Thursday, May 23, 2013

Review: The Stranger by Albert Camus

Title: The Stranger
Author: Albert Camus
Genre: Literature
Publisher: Vintage
Published: 1942 (as L'Étranger)
Pages: 155

Rating: 7 out of 10

This philosophical piece of French literature opens with the main character, Meursalt, announcing frankly to the reader that his mother is dead. While at the funeral, he seems to find stirring his coffee or observing those in attendance far more interesting than his deceased family member.
The next day, he meets a beautiful girl named Marie, and immediately, a mutual attraction between them flares up. When Marie learns that Meursalt attended his mother's funeral just one day before they were having fun at the movies and in bed, she is slightly put off, but they remain together.
While on the beach one day in French Algeria, Meursalt, feeling mildly annoyed at present circumstances because the sun is in his eyes, takes out a gun and repeatedly shoots an Arab man who is laying on the sand.
He appears surprised that he is actually arrested and now finds himself being shuffled between police stations and lawyer's offices. He does not view his crime as serious, and seems to be puzzled as to why anyone else would.
He is tried for the crime, and given the death sentence.

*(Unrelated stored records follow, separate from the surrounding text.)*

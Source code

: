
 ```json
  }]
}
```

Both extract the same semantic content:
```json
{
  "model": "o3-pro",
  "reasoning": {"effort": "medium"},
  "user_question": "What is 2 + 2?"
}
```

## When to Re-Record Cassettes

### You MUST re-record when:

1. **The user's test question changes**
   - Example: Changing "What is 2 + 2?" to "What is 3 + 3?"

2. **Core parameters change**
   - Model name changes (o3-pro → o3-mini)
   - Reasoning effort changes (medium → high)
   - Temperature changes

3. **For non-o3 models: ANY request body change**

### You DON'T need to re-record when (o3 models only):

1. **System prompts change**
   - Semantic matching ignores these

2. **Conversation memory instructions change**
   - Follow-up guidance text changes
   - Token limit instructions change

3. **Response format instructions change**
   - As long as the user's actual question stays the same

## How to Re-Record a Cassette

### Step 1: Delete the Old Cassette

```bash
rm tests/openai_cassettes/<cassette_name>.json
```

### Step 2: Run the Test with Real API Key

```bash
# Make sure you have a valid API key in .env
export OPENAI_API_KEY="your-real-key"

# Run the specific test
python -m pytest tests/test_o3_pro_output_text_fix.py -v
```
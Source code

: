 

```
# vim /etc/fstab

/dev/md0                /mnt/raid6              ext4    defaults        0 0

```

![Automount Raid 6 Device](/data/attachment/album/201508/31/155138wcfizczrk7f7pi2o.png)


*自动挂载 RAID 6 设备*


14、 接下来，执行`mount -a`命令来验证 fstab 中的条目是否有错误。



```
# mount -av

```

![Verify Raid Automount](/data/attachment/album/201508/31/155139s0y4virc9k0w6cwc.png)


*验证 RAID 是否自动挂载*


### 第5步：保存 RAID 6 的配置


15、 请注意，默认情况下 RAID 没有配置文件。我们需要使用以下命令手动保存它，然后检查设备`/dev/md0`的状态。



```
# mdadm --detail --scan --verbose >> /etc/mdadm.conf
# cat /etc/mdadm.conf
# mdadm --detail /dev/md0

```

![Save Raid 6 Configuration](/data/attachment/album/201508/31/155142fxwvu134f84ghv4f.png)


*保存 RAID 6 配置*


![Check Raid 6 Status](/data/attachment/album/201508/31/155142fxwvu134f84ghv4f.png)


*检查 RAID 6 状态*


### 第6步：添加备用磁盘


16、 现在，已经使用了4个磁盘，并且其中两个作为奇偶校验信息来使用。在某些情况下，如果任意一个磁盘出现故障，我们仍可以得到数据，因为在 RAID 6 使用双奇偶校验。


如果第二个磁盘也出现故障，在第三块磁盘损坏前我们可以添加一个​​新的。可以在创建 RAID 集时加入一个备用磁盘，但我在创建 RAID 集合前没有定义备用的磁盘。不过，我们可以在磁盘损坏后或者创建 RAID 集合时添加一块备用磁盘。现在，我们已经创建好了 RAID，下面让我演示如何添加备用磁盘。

This book was so interesting to read. Even though it is well known that Camus rejected the popular association he was given with existentialism, I can see how the label stuck to him. The book touches into other areas of philosophy as well, and I liked picking them out as I read.

Meursalt is a fascinating character study. There are a lot of small details in things he says, or thinks, that would probably be very easy to miss. He mentions things so passingly and quickly, never with emphasis or passion, that they appear automatically unimportant. I passed over many of them without thought, but stopped to wonder about them after finishing the book.
Whenever anyone asks or consoles him about his mother's death, Meursalt always feels that he must say "It wasn't my fault," though most of the time this statement is irrelevant.
When he and Marie witness a crime in the streets, Marie urges him to call the police. He declines, because he "doesn't like police."
And what is his connection with sunlight about? It is mentioned a few times earlier in the book, but of course it stands out most memorably in the terrible murder scene, where his main motive actually does seem to be "the sun was in my eyes," as he later testifies in court.
Why would he be so baffled at being arrested for his crime? He seems to be aware that murder in general is morally wrong, but he never sees his own crime as being the same type of thing.
Up until the very end - literally the last few lines - of the book, Meursalt appears to be void of all emotions, simply existing rather than really living, and so he was difficult to figure out.

Even though I knew it was coming, I was still shocked at the murder scene. Not because it was bloody and graphic (it wasn't), but because it was so utterly pointless.
No background story about the Arab man is given, and he had not been involved in the story or with any of the characters beforehand. We know nothing about him, but even so, I found myself wondering what his life was like, if he had a wife or children, and exactly how old he was. Meursalt himself wonders none of these things, acting as if shooting a breathing human being is as unremarkable as casually firing at a random target. His indifference and disregard for human life made me feel all the more sad over the man's death.
I was not expecting the murder scene to be so beautiful, either. For such terrible events, the language and writing Camus used to illustrate the scene was dark and lovely. It has a building rush of momentum and furious eloquence, which feels all the more dramatic compared to the bland preceding chapters.
I thought to myself that it was the first time Meursalt had actually seemed alive.
And indeed, this shock of vivacity is likened by the main character himself to a beginning, as a door. He says of the four shots he fires into the man: "It was like knocking four quick times on the door of unhappiness." (page 59).

During his trial, attorneys pounce on the discovery of Meursalt's detachment from life and common, normal emotions. They paint him as a depraved, cold villain, which greatly sways the severity of his sentence.
Are they right, or has he been misunderstood and twisted into something that he's not? It's hard to say.

Close to the end of the book, as he awaits his execution, a chaplain visits Meursalt's cell and speaks with him about God, urging him to repent and believe. Meursalt rejects in no uncertain terms, and reveals himself to be an atheist (if he must be labeled). Although I didn't find this shocking, readers in the 40's would have found it a bit more controversial. After the rejected chaplain leaves, Meursalt thinks about God and religions and beliefs and life. His pondering was, again, interesting to read.

All in all, this was a fascinating book about a seemingly emotionless man, a senseless murder on an Algerian beach, and about life itself.